魔導具:【-救世十字架(ロンギヌス)-】
魔導系統:【-神聖魔法(キリエ・レイソン)-】

パーシヴァル=ブリタンゲイン♂
十七歳の宮廷魔導師。
ブリタンゲイン五十四世の十一番目の子。
『円卓の騎士』の一人で、陸軍魔導師団の一員。
お調子者の少年だが、宮廷魔導師だけあって知識量はかなりのもの。

魔導具:【-自在なる叡知(アヴァロン)-】
魔導系統:【-元素魔法(エレメンタル)-】

アムルディア=ブリタンゲイン♀
十六歳の機操騎士。第一皇子ガウェインの長女。
ブリタンゲイン五十四世には、孫に当たる。
先代皇帝より、戴冠の証である聖剣を受け継ぎ、王位継承の儀を待つ次期皇帝。

ハーフドワーフ。
母親であるアンナは、洞窟人ドワーフの王族である。
ドワーフの血筋ゆえに身長は低めであり、その反対に胸は大きい。
またドワーフらしく、古今東西の武具を好み、機械弄りが趣味。

魔導具:【-太陽覇王剣(エクスカリバー)-】
魔導装機:試作専用型〈ガランテイン〉

※注意
・ルビの振ってある漢字は、ルビを読んでください。
・特定のルビのない漢字は、そのまま読んでください。



□1/ログレス魔導装機工廠、製造ドック



アムルディア:工廠長(こうしょうちょう)、作業の進捗状況(しんちょくじょうきょう)はどうだ。

        最終工程で遅れが生じていると?
        急いで欲しい。戴冠式は、後三週間に迫っている。

パーシヴァル:アムルディア――!
         って、もう呼び捨てにしちゃまずいかな?

アムルディア:私はまだあなたの姪ですよ、叔父上。

パーシヴァル:叔父上はないだろ。一つしか違わないんだから。

アムルディア:これは失礼しました。

        ご尽力感謝します、パーシヴァル卿。
        大学院(アカデミア)の全面協力無くして、次世代魔導装機の誕生は無かった。

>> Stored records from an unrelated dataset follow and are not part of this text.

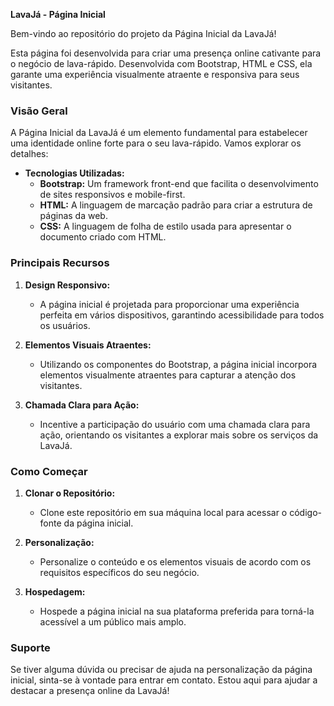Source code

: **LavaJá - Página Inicial**

Bem-vindo ao repositório do projeto da Página Inicial da LavaJá!

Esta página foi desenvolvida para criar uma presença online cativante para o negócio de lava-rápido. Desenvolvida com Bootstrap, HTML e CSS, ela garante uma experiência visualmente atraente e responsiva para seus visitantes.

### Visão Geral

A Página Inicial da LavaJá é um elemento fundamental para estabelecer uma identidade online forte para o seu lava-rápido. Vamos explorar os detalhes:

- **Tecnologias Utilizadas:**
  - **Bootstrap:** Um framework front-end que facilita o desenvolvimento de sites responsivos e mobile-first.
  - **HTML:** A linguagem de marcação padrão para criar a estrutura de páginas da web.
  - **CSS:** A linguagem de folha de estilo usada para apresentar o documento criado com HTML.

### Principais Recursos

1. **Design Responsivo:**
   - A página inicial é projetada para proporcionar uma experiência perfeita em vários dispositivos, garantindo acessibilidade para todos os usuários.

2. **Elementos Visuais Atraentes:**
   - Utilizando os componentes do Bootstrap, a página inicial incorpora elementos visualmente atraentes para capturar a atenção dos visitantes.

3. **Chamada Clara para Ação:**
   - Incentive a participação do usuário com uma chamada clara para ação, orientando os visitantes a explorar mais sobre os serviços da LavaJá.

### Como Começar

1. **Clonar o Repositório:**
   - Clone este repositório em sua máquina local para acessar o código-fonte da página inicial.

2. **Personalização:**
   - Personalize o conteúdo e os elementos visuais de acordo com os requisitos específicos do seu negócio.

3. **Hospedagem:**
   - Hospede a página inicial na sua plataforma preferida para torná-la acessível a um público mais amplo.

### Suporte

Se tiver alguma dúvida ou precisar de ajuda na personalização da página inicial, sinta-se à vontade para entrar em contato. Estou aqui para ajudar a destacar a presença online da LavaJá!

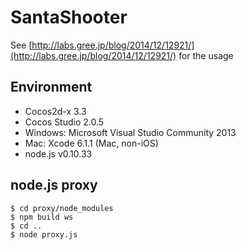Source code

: SantaShooter
===

See [http://labs.gree.jp/blog/2014/12/12921/](http://labs.gree.jp/blog/2014/12/12921/) for the usage

Environment
---

* Cocos2d-x 3.3
* Cocos Studio 2.0.5
* Windows: Microsoft Visual Studio Community 2013
* Mac: Xcode 6.1.1 (Mac, non-iOS)
* node.js v0.10.33

node.js proxy
---

    $ cd proxy/node_modules
    $ npm build ws
    $ cd ..
    $ node proxy.js

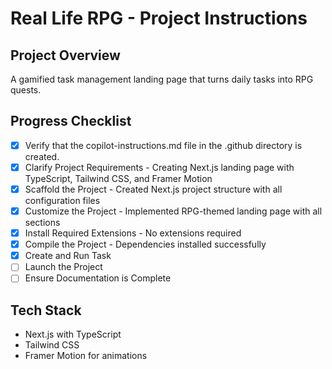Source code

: # Real Life RPG - Project Instructions

## Project Overview
A gamified task management landing page that turns daily tasks into RPG quests.

## Progress Checklist

- [x] Verify that the copilot-instructions.md file in the .github directory is created.
- [x] Clarify Project Requirements - Creating Next.js landing page with TypeScript, Tailwind CSS, and Framer Motion
- [x] Scaffold the Project - Created Next.js project structure with all configuration files
- [x] Customize the Project - Implemented RPG-themed landing page with all sections
- [x] Install Required Extensions - No extensions required
- [x] Compile the Project - Dependencies installed successfully
- [x] Create and Run Task
- [ ] Launch the Project
- [ ] Ensure Documentation is Complete

## Tech Stack
- Next.js with TypeScript
- Tailwind CSS
- Framer Motion for animations
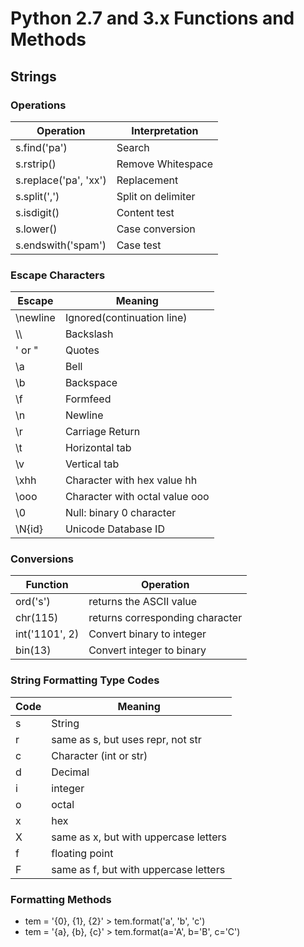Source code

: # Python 2.7 and 3.x Functions and Methods
## Strings
### Operations
Operation | Interpretation
--- | ---
s.find('pa') | Search
s.rstrip() | Remove Whitespace
s.replace('pa', 'xx') | Replacement
s.split(',') | Split on delimiter
s.isdigit() | Content test
s.lower() | Case conversion
s.endswith('spam') | Case test
### Escape Characters
Escape | Meaning
--- | ---
\newline | Ignored(continuation line)
\\\ | Backslash
\' or \" | Quotes
\a | Bell
\b | Backspace
\f | Formfeed
\n | Newline
\r | Carriage Return
\t | Horizontal tab
\v | Vertical tab
\xhh | Character with hex value hh
\ooo | Character with octal value ooo
\0 | Null: binary 0 character
\N{id} | Unicode Database ID
### Conversions
Function | Operation
--- | ---
ord('s') | returns the ASCII value
chr(115) | returns corresponding character
int('1101', 2) | Convert binary to integer
bin(13) | Convert integer to binary
### String Formatting Type Codes
Code | Meaning
--- | ---
s | String
r | same as s, but uses repr, not str
c | Character (int or str)
d | Decimal
i | integer
o | octal
x | hex
X | same as x, but with uppercase letters
f | floating point
F | same as f, but with uppercase letters
### Formatting Methods
* tem = '{0}, {1}, {2}' > tem.format('a', 'b', 'c')
* tem = '{a}, {b}, {c}' > tem.format(a='A', b='B', c='C')
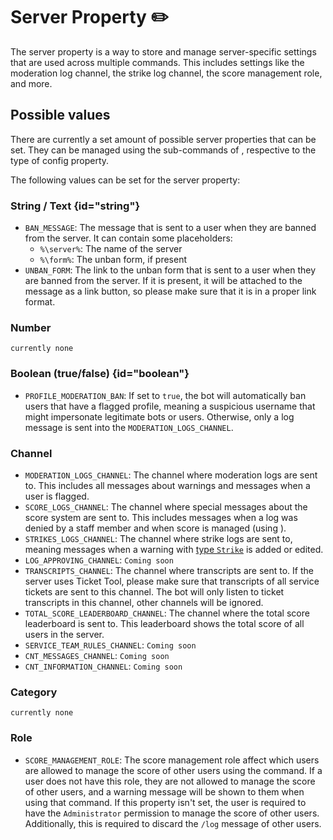 # Server Property ✏️

The server property is a way to store and manage server-specific settings that are used across multiple commands.
This includes settings like the moderation log channel, the strike log channel, the score management role, and more.

## Possible values

There are currently a set amount of possible server properties that can be set.
They can be managed using the sub-commands of [](config.topic), respective to the type of config property.

The following values can be set for the server property:

### String / Text {id="string"}

- `BAN_MESSAGE`: The message that is sent to a user when they are banned from the server. It can contain some
  placeholders:
    - `%\server%`: The name of the server
    - `%\form%`: The unban form, if present
- `UNBAN_FORM`: The link to the unban form that is sent to a user when they are banned from the server. If it is
  present, it will be attached to the message as a link button, so please make sure that it is in a proper link format.

### Number

`currently none`

### Boolean (true/false) {id="boolean"}

- `PROFILE_MODERATION_BAN`: If set to `true`, the bot will automatically ban users that have a flagged profile, meaning
  a suspicious username that might impersonate legitimate bots or users. Otherwise, only a log message is sent into the
  `MODERATION_LOGS_CHANNEL`.

### Channel

- `MODERATION_LOGS_CHANNEL`: The channel where moderation logs are sent to. This includes all messages about warnings
  and messages when a user is flagged.
- `SCORE_LOGS_CHANNEL`: The channel where special messages about the score system are sent to. This includes messages
  when a log was denied by a staff member and when score is managed (using [](manage-score.topic)).
- `STRIKES_LOGS_CHANNEL`: The channel where strike logs are sent to, meaning messages when a warning with [type
  `Strike`](Warning-Type.md) is added or edited.
- `LOG_APPROVING_CHANNEL`: `Coming soon`
- `TRANSCRIPTS_CHANNEL`: The channel where transcripts are sent to. If the server uses Ticket Tool, please make sure
  that transcripts of all service tickets are sent to this channel. The bot will only listen to ticket transcripts in
  this channel, other channels will be ignored.
- `TOTAL_SCORE_LEADERBOARD_CHANNEL`: The channel where the total score leaderboard is sent to. This leaderboard shows
  the total score of all users in the server.
- `SERVICE_TEAM_RULES_CHANNEL`: `Coming soon`
- `CNT_MESSAGES_CHANNEL`: `Coming soon`
- `CNT_INFORMATION_CHANNEL`: `Coming soon`

### Category

`currently none`

### Role

- `SCORE_MANAGEMENT_ROLE`: The score management role affect which users are allowed to manage the score of other users
  using the [](manage-score.topic) command. If a user does not have this role, they are not allowed to manage the score
  of other users, and a warning message will be shown to them when using that command. If this property isn't set, the
  user is required to have the `Administrator` permission to manage the score of other users. Additionally, this is
  required to discard the `/log` message of other users.
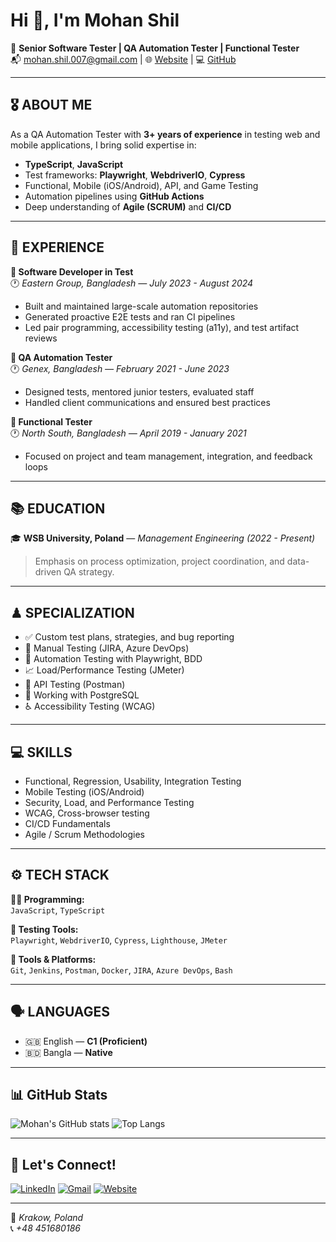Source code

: # Hi 👋, I'm Mohan Shil

🎯 **Senior Software Tester | QA Automation Tester | Functional Tester**  
📬 mohan.shil.007@gmail.com | 🌐 [Website](#) | 💻 [GitHub](#)

---

## 🎖 ABOUT ME

As a QA Automation Tester with **3+ years of experience** in testing web and mobile applications, I bring solid expertise in:

- **TypeScript**, **JavaScript**
- Test frameworks: **Playwright**, **WebdriverIO**, **Cypress**
- Functional, Mobile (iOS/Android), API, and Game Testing
- Automation pipelines using **GitHub Actions**
- Deep understanding of **Agile (SCRUM)** and **CI/CD**

---

## 🔬 EXPERIENCE

**🔧 Software Developer in Test**  
🕐 *Eastern Group, Bangladesh — July 2023 - August 2024*  
- Built and maintained large-scale automation repositories  
- Generated proactive E2E tests and ran CI pipelines  
- Led pair programming, accessibility testing (a11y), and test artifact reviews

**🧪 QA Automation Tester**  
🕐 *Genex, Bangladesh — February 2021 - June 2023*  
- Designed tests, mentored junior testers, evaluated staff  
- Handled client communications and ensured best practices  

**🧭 Functional Tester**  
🕐 *North South, Bangladesh — April 2019 - January 2021*  
- Focused on project and team management, integration, and feedback loops

---

## 📚 EDUCATION

🎓 **WSB University, Poland** — *Management Engineering (2022 - Present)*  
> Emphasis on process optimization, project coordination, and data-driven QA strategy.

---

## ♟ SPECIALIZATION

- ✅ Custom test plans, strategies, and bug reporting
- 🧪 Manual Testing (JIRA, Azure DevOps)
- 🧬 Automation Testing with Playwright, BDD
- 📈 Load/Performance Testing (JMeter)
- 🔌 API Testing (Postman)
- 💾 Working with PostgreSQL
- ♿ Accessibility Testing (WCAG)

---

## 💻 SKILLS

- Functional, Regression, Usability, Integration Testing  
- Mobile Testing (iOS/Android)  
- Security, Load, and Performance Testing  
- WCAG, Cross-browser testing  
- CI/CD Fundamentals  
- Agile / Scrum Methodologies  

---

## ⚙ TECH STACK

**🧑‍💻 Programming:**  
`JavaScript`, `TypeScript`  

**🧪 Testing Tools:**  
`Playwright`, `WebdriverIO`, `Cypress`, `Lighthouse`, `JMeter`  

**🧰 Tools & Platforms:**  
`Git`, `Jenkins`, `Postman`, `Docker`, `JIRA`, `Azure DevOps`, `Bash`  

---

## 🗣 LANGUAGES

- 🇬🇧 English — **C1 (Proficient)**  
- 🇧🇩 Bangla — **Native**

---

## 📊 GitHub Stats

![Mohan's GitHub stats](https://github-readme-stats.vercel.app/api?username=your_github_username&show_icons=true&theme=tokyonight)
![Top Langs](https://github-readme-stats.vercel.app/api/top-langs/?username=your_github_username&layout=compact&theme=tokyonight)

---

## 🤝 Let's Connect!

[![LinkedIn](https://img.shields.io/badge/-LinkedIn-blue?style=flat-square&logo=linkedin)](#)
[![Gmail](https://img.shields.io/badge/-Gmail-D14836?style=flat-square&logo=gmail&logoColor=white)](mailto:mohan.shil.007@gmail.com)
[![Website](https://img.shields.io/badge/-Portfolio-black?style=flat-square&logo=github)](#)

---

📍 *Krakow, Poland*  
📞 *+48 451680186*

パーシヴァル:魔導装機の人工筋肉は、人間のような滑らかな動きを実現する他、
         装甲の下に伝わる衝撃を吸収し、金属骨格や搭乗者を守るクッションの役目を持つ。

         主に使われていたのは、モルダードの樹液で作る天然ゴム素材。
         でもモルダードの樹は、伐採で年々数を減らしているところに、『ハ・デスの生き霊』だ。
         ドルイドのエルフが大量に殺され、生産回復の見込みは絶望的になった。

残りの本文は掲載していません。